### TASK DETAILS
Exact copies of all records below are needed.

====== DATA RECORDS ======

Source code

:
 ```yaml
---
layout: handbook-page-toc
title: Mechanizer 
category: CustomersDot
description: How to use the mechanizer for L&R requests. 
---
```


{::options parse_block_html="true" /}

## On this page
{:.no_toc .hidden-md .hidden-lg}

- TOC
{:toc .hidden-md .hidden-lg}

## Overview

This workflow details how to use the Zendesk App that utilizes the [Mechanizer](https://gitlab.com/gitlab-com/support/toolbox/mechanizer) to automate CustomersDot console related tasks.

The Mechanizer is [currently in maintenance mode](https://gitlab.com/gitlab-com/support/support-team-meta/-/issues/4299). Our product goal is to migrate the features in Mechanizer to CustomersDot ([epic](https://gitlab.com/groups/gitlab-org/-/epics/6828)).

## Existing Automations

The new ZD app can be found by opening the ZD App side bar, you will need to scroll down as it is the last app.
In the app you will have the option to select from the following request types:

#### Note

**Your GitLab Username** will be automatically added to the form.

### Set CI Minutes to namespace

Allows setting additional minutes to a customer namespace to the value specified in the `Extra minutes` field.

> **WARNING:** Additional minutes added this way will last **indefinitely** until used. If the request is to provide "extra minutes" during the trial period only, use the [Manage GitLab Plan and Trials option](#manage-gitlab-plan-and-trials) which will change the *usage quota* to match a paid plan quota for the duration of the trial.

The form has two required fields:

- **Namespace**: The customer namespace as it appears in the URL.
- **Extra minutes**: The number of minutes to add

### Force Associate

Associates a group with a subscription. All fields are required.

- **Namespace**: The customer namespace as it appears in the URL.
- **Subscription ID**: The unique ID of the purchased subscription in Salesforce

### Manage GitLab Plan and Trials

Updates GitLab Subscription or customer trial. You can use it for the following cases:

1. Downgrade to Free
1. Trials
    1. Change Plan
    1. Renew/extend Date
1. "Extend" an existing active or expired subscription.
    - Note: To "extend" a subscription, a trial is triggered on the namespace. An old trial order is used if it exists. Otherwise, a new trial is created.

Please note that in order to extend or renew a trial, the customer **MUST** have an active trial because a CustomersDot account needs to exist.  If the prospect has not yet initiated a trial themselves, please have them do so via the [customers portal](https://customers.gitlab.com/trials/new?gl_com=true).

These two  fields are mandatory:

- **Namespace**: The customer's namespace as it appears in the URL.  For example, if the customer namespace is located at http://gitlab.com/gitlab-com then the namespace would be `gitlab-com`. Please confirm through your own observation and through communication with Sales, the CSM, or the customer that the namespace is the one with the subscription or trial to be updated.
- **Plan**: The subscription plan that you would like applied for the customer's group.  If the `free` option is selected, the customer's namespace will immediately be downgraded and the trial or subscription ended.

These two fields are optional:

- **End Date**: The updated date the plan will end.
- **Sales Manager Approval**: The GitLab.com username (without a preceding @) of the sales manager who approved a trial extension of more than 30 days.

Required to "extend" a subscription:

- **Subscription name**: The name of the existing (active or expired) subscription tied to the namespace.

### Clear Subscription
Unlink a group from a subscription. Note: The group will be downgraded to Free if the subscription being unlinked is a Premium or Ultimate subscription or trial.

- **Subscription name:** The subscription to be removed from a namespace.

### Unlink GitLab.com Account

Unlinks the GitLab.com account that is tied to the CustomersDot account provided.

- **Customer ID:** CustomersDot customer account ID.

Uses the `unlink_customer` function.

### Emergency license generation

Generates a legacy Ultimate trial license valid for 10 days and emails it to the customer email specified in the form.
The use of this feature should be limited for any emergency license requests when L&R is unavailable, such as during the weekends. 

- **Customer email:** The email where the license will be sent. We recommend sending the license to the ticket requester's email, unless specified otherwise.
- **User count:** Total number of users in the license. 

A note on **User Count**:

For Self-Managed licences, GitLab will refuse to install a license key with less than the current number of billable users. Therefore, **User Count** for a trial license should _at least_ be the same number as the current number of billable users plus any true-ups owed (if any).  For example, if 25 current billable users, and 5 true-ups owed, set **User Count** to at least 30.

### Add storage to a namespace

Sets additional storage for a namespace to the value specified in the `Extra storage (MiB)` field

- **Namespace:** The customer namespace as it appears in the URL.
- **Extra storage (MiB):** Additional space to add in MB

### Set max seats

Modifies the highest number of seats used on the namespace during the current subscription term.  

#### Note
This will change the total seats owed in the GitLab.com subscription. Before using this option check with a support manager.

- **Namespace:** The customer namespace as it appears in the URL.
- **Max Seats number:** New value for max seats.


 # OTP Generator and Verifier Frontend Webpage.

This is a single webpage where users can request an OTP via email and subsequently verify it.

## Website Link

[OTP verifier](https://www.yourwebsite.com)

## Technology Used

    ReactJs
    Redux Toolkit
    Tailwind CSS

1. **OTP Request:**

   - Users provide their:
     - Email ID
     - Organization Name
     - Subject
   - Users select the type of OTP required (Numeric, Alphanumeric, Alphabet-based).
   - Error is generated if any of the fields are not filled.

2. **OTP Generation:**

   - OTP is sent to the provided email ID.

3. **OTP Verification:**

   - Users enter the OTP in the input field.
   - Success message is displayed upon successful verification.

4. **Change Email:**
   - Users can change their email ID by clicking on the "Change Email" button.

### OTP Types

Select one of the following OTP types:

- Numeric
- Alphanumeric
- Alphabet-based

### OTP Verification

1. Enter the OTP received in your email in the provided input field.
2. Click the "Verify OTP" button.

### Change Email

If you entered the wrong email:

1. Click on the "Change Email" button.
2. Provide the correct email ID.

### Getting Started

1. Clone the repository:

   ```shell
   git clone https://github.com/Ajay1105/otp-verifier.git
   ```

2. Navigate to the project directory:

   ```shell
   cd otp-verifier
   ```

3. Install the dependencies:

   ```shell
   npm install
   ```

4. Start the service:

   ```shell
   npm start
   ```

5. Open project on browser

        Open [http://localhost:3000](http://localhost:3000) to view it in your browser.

======

### COMPLETED TASK
Source code

:
 ```yaml
---
layout: handbook-page-toc
title: Mechanizer 
category: CustomersDot
description: How to use the mechanizer for L&R requests. 
---
```


{::options parse_block_html="true" /}

## On this page
{:.no_toc .hidden-md .hidden-lg}

- TOC
{:toc .hidden-md .hidden-lg}

## Overview

This workflow details how to use the Zendesk App that utilizes the [Mechanizer](https://gitlab.com/gitlab-com/support/toolbox/mechanizer) to automate CustomersDot console related tasks.

The Mechanizer is [currently in maintenance mode](https://gitlab.com/gitlab-com/support/support-team-meta/-/issues/4299). Our product goal is to migrate the features in Mechanizer to CustomersDot ([epic](https://gitlab.com/groups/gitlab-org/-/epics/6828)).

## Existing Automations

The new ZD app can be found by opening the ZD App side bar, you will need to scroll down as it is the last app.
In the app you will have the option to select from the following request types:

#### Note

**Your GitLab Username** will be automatically added to the form.

### Set CI Minutes to namespace

Allows setting additional minutes to a customer namespace to the value specified in the `Extra minutes` field.

> **WARNING:** Additional minutes added this way will last **indefinitely** until used. If the request is to provide "extra minutes" during the trial period only, use the [Manage GitLab Plan and Trials option](#manage-gitlab-plan-and-trials) which will change the *usage quota* to match a paid plan quota for the duration of the trial.

The form has two required fields:

- **Namespace**: The customer namespace as it appears in the URL.
- **Extra minutes**: The number of minutes to add

### Force Associate

Associates a group with a subscription. All fields are required.

- **Namespace**: The customer namespace as it appears in the URL.
- **Subscription ID**: The unique ID of the purchased subscription in Salesforce

### Manage GitLab Plan and Trials

Updates GitLab Subscription or customer trial. You can use it for the following cases:

1. Downgrade to Free
1. Trials
    1. Change Plan
    1. Renew/extend Date
1. "Extend" an existing active or expired subscription.
    - Note: To "extend" a subscription, a trial is triggered on the namespace. An old trial order is used if it exists. Otherwise, a new trial is created.

Please note that in order to extend or renew a trial, the customer **MUST** have an active trial because a CustomersDot account needs to exist.  If the prospect has not yet initiated a trial themselves, please have them do so via the [customers portal](https://customers.gitlab.com/trials/new?gl_com=true).

These two  fields are mandatory:

- **Namespace**: The customer's namespace as it appears in the URL.  For example, if the customer namespace is located at http://gitlab.com/gitlab-com then the namespace would be `gitlab-com`. Please confirm through your own observation and through communication with Sales, the CSM, or the customer that the namespace is the one with the subscription or trial to be updated.
- **Plan**: The subscription plan that you would like applied for the customer's group.  If the `free` option is selected, the customer's namespace will immediately be downgraded and the trial or subscription ended.

These two fields are optional:

- **End Date**: The updated date the plan will end.
- **Sales Manager Approval**: The GitLab.com username (without a preceding @) of the sales manager who approved a trial extension of more than 30 days.

Required to "extend" a subscription:

- **Subscription name**: The name of the existing (active or expired) subscription tied to the namespace.

### Clear Subscription
Unlink a group from a subscription. Note: The group will be downgraded to Free if the subscription being unlinked is a Premium or Ultimate subscription or trial.

- **Subscription name:** The subscription to be removed from a namespace.

### Unlink GitLab.com Account

Unlinks the GitLab.com account that is tied to the CustomersDot account provided.

- **Customer ID:** CustomersDot customer account ID.

Uses the `unlink_customer` function.

### Emergency license generation

Generates a legacy Ultimate trial license valid for 10 days and emails it to the customer email specified in the form.
The use of this feature should be limited for any emergency license requests when L&R is unavailable, such as during the weekends. 

- **Customer email:** The email where the license will be sent. We recommend sending the license to the ticket requester's email, unless specified otherwise.
- **User count:** Total number of users in the license. 

A note on **User Count**:

For Self-Managed licences, GitLab will refuse to install a license key with less than the current number of billable users. Therefore, **User Count** for a trial license should _at least_ be the same number as the current number of billable users plus any true-ups owed (if any).  For example, if 25 current billable users, and 5 true-ups owed, set **User Count** to at least 30.

### Add storage to a namespace

Sets additional storage for a namespace to the value specified in the `Extra storage (MiB)` field

- **Namespace:** The customer namespace as it appears in the URL.
- **Extra storage (MiB):** Additional space to add in MB

### Set max seats

Modifies the highest number of seats used on the namespace during the current subscription term.  

#### Note
This will change the total seats owed in the GitLab.com subscription. Before using this option check with a support manager.

- **Namespace:** The customer namespace as it appears in the URL.
- **Max Seats number:** New value for max seats.


 # OTP Generator and Verifier Frontend Webpage.

This is a single webpage where users can request an OTP via email and subsequently verify it.

## Website Link

[OTP verifier](https://www.yourwebsite.com)

## Technology Used

    ReactJs
    Redux Toolkit
    Tailwind CSS

1. **OTP Request:**

   - Users provide their:
     - Email ID
     - Organization Name
     - Subject
   - Users select the type of OTP required (Numeric, Alphanumeric, Alphabet-based).
   - Error is generated if any of the fields are not filled.

2. **OTP Generation:**

   - OTP is sent to the provided email ID.

3. **OTP Verification:**

   - Users enter the OTP in the input field.
   - Success message is displayed upon successful verification.

4. **Change Email:**
   - Users can change their email ID by clicking on the "Change Email" button.

### OTP Types

Select one of the following OTP types:

- Numeric
- Alphanumeric
- Alphabet-based

### OTP Verification

1. Enter the OTP received in your email in the provided input field.
2. Click the "Verify OTP" button.

### Change Email

If you entered the wrong email:

1. Click on the "Change Email" button.
2. Provide the correct email ID.

### Getting Started

1. Clone the repository:

   ```shell
   git clone https://github.com/Ajay1105/otp-verifier.git
   ```

2. Navigate to the project directory:

   ```shell
   cd otp-verifier
   ```

3. Install the dependencies:

   ```shell
   npm install
   ```

4. Start the service:

   ```shell
   npm start
   ```

5. Open project on browser

        Open [http://localhost:3000](http://localhost:3000) to view it in your browser.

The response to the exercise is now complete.